Do you encourage your employees to fail? Doing so can produce some breakthrough ideas and products.
I am reading Exponential Organizations, a book written by Salim Ismail and one that anyone in the technology field should read, although applicable to all businesses. One concept that rings loud and clear in the first 100 pages is fail fast, fail often, while eliminating waste.
As we get older we become more risk averse and have so much information in our craniums, it can stop us from taking chances. It is a natural tendency that we need to work hard to overcome as individuals and as organizations. The most successful organizations today encourage failure. Not blind ignorant failure, but failure that produces learning and provides fresh insights into new possibilities. Patrick Thean often says, “there is no wisdom in the second kick of the mule, but I am always happy to pay tuition for people to learn from their failures.”
Things are changing so fast today and small companies are disrupting large companies with new ideas and the ability to be very agile. Larger, more established companies need to think like small companies and continue to reinvent themselves and eat their own children, products and services, rather than thinking in a linear fashion. Typical product development processes like Stage Gate may no longer be effective and take too long to introduce new offerings.
So, ask yourself these questions:
- How many failures did we have last year?
- How many new ideas did we move forward?
- Do we reward failure?
- Do we promote innovation?
- What percentage of our sales came from new products or services last year?
- Are our margins growing or declining?
If you are not happy with your answers, think about making some changes. Taking risks and creating a culture to do so can yield breakthrough results. New offerings allow you to compete on value, not price, that increases your margins and bottom line.
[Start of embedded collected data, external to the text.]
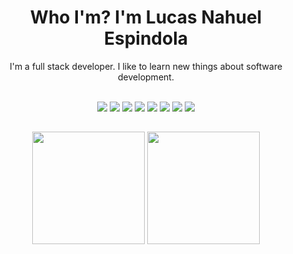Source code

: <h1 align="center"> Who I'm? I'm Lucas Nahuel Espindola </h1>
<p align="center">
   I'm a full stack developer. I like to learn new things about software development.
</p>

<div align="center"><br>
   <img src="https://img.shields.io/badge/HTML-EC7063.svg?style=for-the-badge">
   <img src="https://img.shields.io/badge/CSS-3498DB.svg?style=for-the-badge">
   <img src="https://img.shields.io/badge/JavaScript-F7DC6F.svg?style=for-the-badge">
   <img src="https://img.shields.io/badge/PHP-8892bf.svg?style=for-the-badge">
   <img src="https://img.shields.io/badge/Lavarel-f9322c.svg?style=for-the-badge">
   <img src="https://img.shields.io/badge/PostgreSQL-336791.svg?style=for-the-badge">
   <img src="https://img.shields.io/badge/Docker-2391e6.svg?style=for-the-badge">
   <img src="https://img.shields.io/badge/Linux-000000.svg?style=for-the-badge">
</div>

##

<div align="center">
   <img height="180em" src="https://github-readme-stats.vercel.app/api?username=espindola-lucas&show_icons=true&theme=radical">
   <img height="180em" src="https://github-readme-stats.vercel.app/api/top-langs/?username=espindola-lucas&layout=compact&theme=dark">
</div>

<!--
**espindola-lucas/espindola-lucas** is a ✨ _special_ ✨ repository because its `README.md` (this file) appears on your GitHub profile.

Here are some ideas to get you started:

- 🔭 I’m currently working on ...
- 🌱 I’m currently learning ...
- 👯 I’m looking to collaborate on ...
- 🤔 I’m looking for help with ...
- 💬 Ask me about ...
- 📫 How to reach me: ...
- 😄 Pronouns: ...
- ⚡ Fun fact: ...
-->
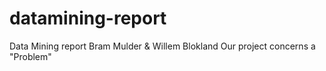 # datamining-report
Data Mining report Bram Mulder & Willem Blokland
Our project concerns a "Problem"

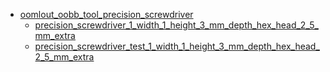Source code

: * [oomlout_oobb_tool_precision_screwdriver](oomlout_oobb_tool_precision_screwdriver)
  * [precision_screwdriver_1_width_1_height_3_mm_depth_hex_head_2_5_mm_extra](oomlout_oobb_tool_precision_screwdriver/precision_screwdriver_1_width_1_height_3_mm_depth_hex_head_2_5_mm_extra)
  * [precision_screwdriver_test_1_width_1_height_3_mm_depth_hex_head_2_5_mm_extra](oomlout_oobb_tool_precision_screwdriver/precision_screwdriver_test_1_width_1_height_3_mm_depth_hex_head_2_5_mm_extra)
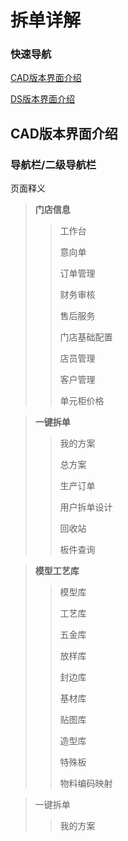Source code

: # 拆单详解

### 快速导航

[CAD版本界面介绍](../start/拆单详解.md#CAD版本界面介绍)

[DS版本界面介绍](../start/拆单详解.md#DS版本界面介绍)

## CAD版本界面介绍

### 导航栏/二级导航栏

页面释义

> **门店信息**
>
> > 工作台
> >
> > 意向单
> >
> > 订单管理
> >
> > 财务审核
> >
> > 售后服务
> >
> > 门店基础配置
> >
> > 店员管理
> >
> > 客户管理
> >
> > 单元柜价格



> **一键拆单**
>
> > 我的方案
> >
> > 总方案
> >
> > 生产订单
> >
> > 用户拆单设计
> >
> > 回收站
> >
> > 板件查询



> **模型工艺库**
>
> > 模型库
> >
> > 工艺库
> >
> > 五金库
> >
> > 放样库
> >
> > 封边库
> >
> > 基材库
> >
> > 贴图库
> >
> > 造型库
> >
> > 特殊板
> >
> > 物料编码映射
>

> 一键拆单
>
> > 我的方案
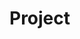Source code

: # Project
<!DOCTYPE html>
<html>
<head>
<title>Fibonacci series Demo</title>
<script language="javascript">
var a=0,b=1,c,n,i;
n=parseInt(prompt("Enter limit for fibonacci series:",""));
document.write("<h2> Fibonacci series: </h2><br>");
document.write(a+" "+b+" "); 
for(i=2;i<n;i++)
{
c=a+b;
document.write(c+" ");
a=b;
b=c;
}
</script>
</head>
<body>
</body>
</html>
Jim Collins encourages companies to fire bullets before firing cannons. These are the efforts to try out new ideas and test assumptions. Take the opportunity to learn from the failures and improve your ideas. Make adjustments, learn, repeat, and scale when you have perfected the concept.
You may consider putting a KPI in your dashboard to track failures. This would be a leading indicator to new ideas launched.
Many companies are using LEAN techniques such as kaizen to drive their innovation and improvement efforts. Apple did this when they launched their first Apple Store. They prototyped two stores, tested, redesigned, tested and repeated until they got it right. After they perfected the concept, they scaled quickly and now have at least 425 stores in sixteen countries. These are the most successful retail stores on the planet from profitability per square foot standpoint. In addition, it was the willingness to take risks, fail, and make adjustments to get it right before firing the cannons and expanding the number of stores. Eric Ries and Steve Blank have written a book that expands on this approach titled The Lean Start Up.
I have always liked the 3M model of encouraging innovation and new ideas and quite a few other well know companies have adopted this philosophy. How is your innovation pipeline today and are you encouraging failure? Please feel free to share your thoughts.